DATA FOR REVIEW
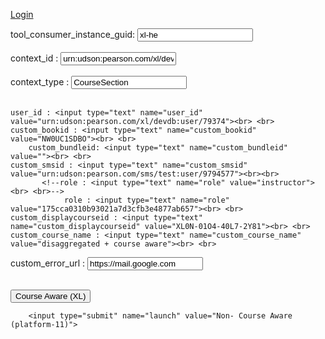 <!-- saved from url=(0113)file:///C:/Users/Murali/AppData/Roaming/Skype/My%20Skype%20Received%20Files/FINAL_eText2.0_QA_Backlinking(2).html -->
<html><head><meta http-equiv="Content-Type" content="text/html; charset=windows-1252"></head><body>

<a href="http://login.cert.pearsoncmg.com/sso/SSOServlet2?cmd=login&okurl=http://www.boston.com&errurl=http://www.yahoo.com&loginname=nextext_smsedupi&encPassword=N&password=Password1&siteid=154227" target="_blank">Login </a> <br>


<form name="myForm1" id="Instructor" action="http://paperapi-qa.stg-openclass.com/nextext-api/api/platforms/mastering" method="post" target="_blank">
        tool_consumer_instance_guid: <input type="text" name="tool_consumer_instance_guid" value="xl-he"><br><br>
        context_id : <input type="text" name="context_id" value="urn:udson:pearson.com/xl/devdb:course/159915"><br> <br>   
   context_type : <input type="text" name="context_type" value="CourseSection"> <br> <br>
    
    user_id : <input type="text" name="user_id" value="urn:udson:pearson.com/xl/devdb:user/79374"><br> <br>
    custom_bookid : <input type="text" name="custom_bookid" value="NW0UC1SDBO"><br> <br>
        custom_bundleid: <input type="text" name="custom_bundleid" value=""><br> <br>
    custom_smsid : <input type="text" name="custom_smsid" value="urn:udson:pearson.com/sms/test:user/9794577"><br><br>
           <!--role : <input type="text" name="role" value="instructor"><br> <br>-->
                role : <input type="text" name="role" value="175cca0310b93021a7d3cfb3e4877ab657"><br> <br>
    custom_displaycourseid : <input type="text" name="custom_displaycourseid" value="XL0N-01O4-40L7-2Y81"><br> <br>
    custom_course_name : <input type="text" name="custom_course_name" value="disaggregated + course aware"><br> <br>
 custom_error_url : <input type="text" name="custom_error_url" value="https://mail.google.com"  /><br> <br>



 <input type="submit" name="launch" value="Course Aware (XL)">
</form>

<form name="myForm2" action="http://paperapi-qa.stg-openclass.com/nextext-api/api/platforms/platform-11/books/1380RUL1HME" method="get" target="_blank">
        

        <input type="submit" name="launch" value="Non- Course Aware (platform-11)">
</form>

</body></html>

DIRECTIONS
Return the records verbatim, minus pictures.

WRITTEN ANSWER
 <!-- saved from url=(0113)file:///C:/Users/Murali/AppData/Roaming/Skype/My%20Skype%20Received%20Files/FINAL_eText2.0_QA_Backlinking(2).html -->
<html><head><meta http-equiv="Content-Type" content="text/html; charset=windows-1252"></head><body>

<a href="http://login.cert.pearsoncmg.com/sso/SSOServlet2?cmd=login&okurl=http://www.boston.com&errurl=http://www.yahoo.com&loginname=nextext_smsedupi&encPassword=N&password=Password1&siteid=154227" target="_blank">Login </a> <br>


<form name="myForm1" id="Instructor" action="http://paperapi-qa.stg-openclass.com/nextext-api/api/platforms/mastering" method="post" target="_blank">
        tool_consumer_instance_guid: <input type="text" name="tool_consumer_instance_guid" value="xl-he"><br><br>
        context_id : <input type="text" name="context_id" value="urn:udson:pearson.com/xl/devdb:course/159915"><br> <br>   
   context_type : <input type="text" name="context_type" value="CourseSection"> <br> <br>
    
    user_id : <input type="text" name="user_id" value="urn:udson:pearson.com/xl/devdb:user/79374"><br> <br>
    custom_bookid : <input type="text" name="custom_bookid" value="NW0UC1SDBO"><br> <br>
        custom_bundleid: <input type="text" name="custom_bundleid" value=""><br> <br>
    custom_smsid : <input type="text" name="custom_smsid" value="urn:udson:pearson.com/sms/test:user/9794577"><br><br>
           <!--role : <input type="text" name="role" value="instructor"><br> <br>-->
                role : <input type="text" name="role" value="175cca0310b93021a7d3cfb3e4877ab657"><br> <br>
    custom_displaycourseid : <input type="text" name="custom_displaycourseid" value="XL0N-01O4-40L7-2Y81"><br> <br>
    custom_course_name : <input type="text" name="custom_course_name" value="disaggregated + course aware"><br> <br>
 custom_error_url : <input type="text" name="custom_error_url" value="https://mail.google.com"  /><br> <br>



 <input type="submit" name="launch" value="Course Aware (XL)">
</form>

<form name="myForm2" action="http://paperapi-qa.stg-openclass.com/nextext-api/api/platforms/platform-11/books/1380RUL1HME" method="get" target="_blank">
        

        <input type="submit" name="launch" value="Non- Course Aware (platform-11)">
</form>

</body></html>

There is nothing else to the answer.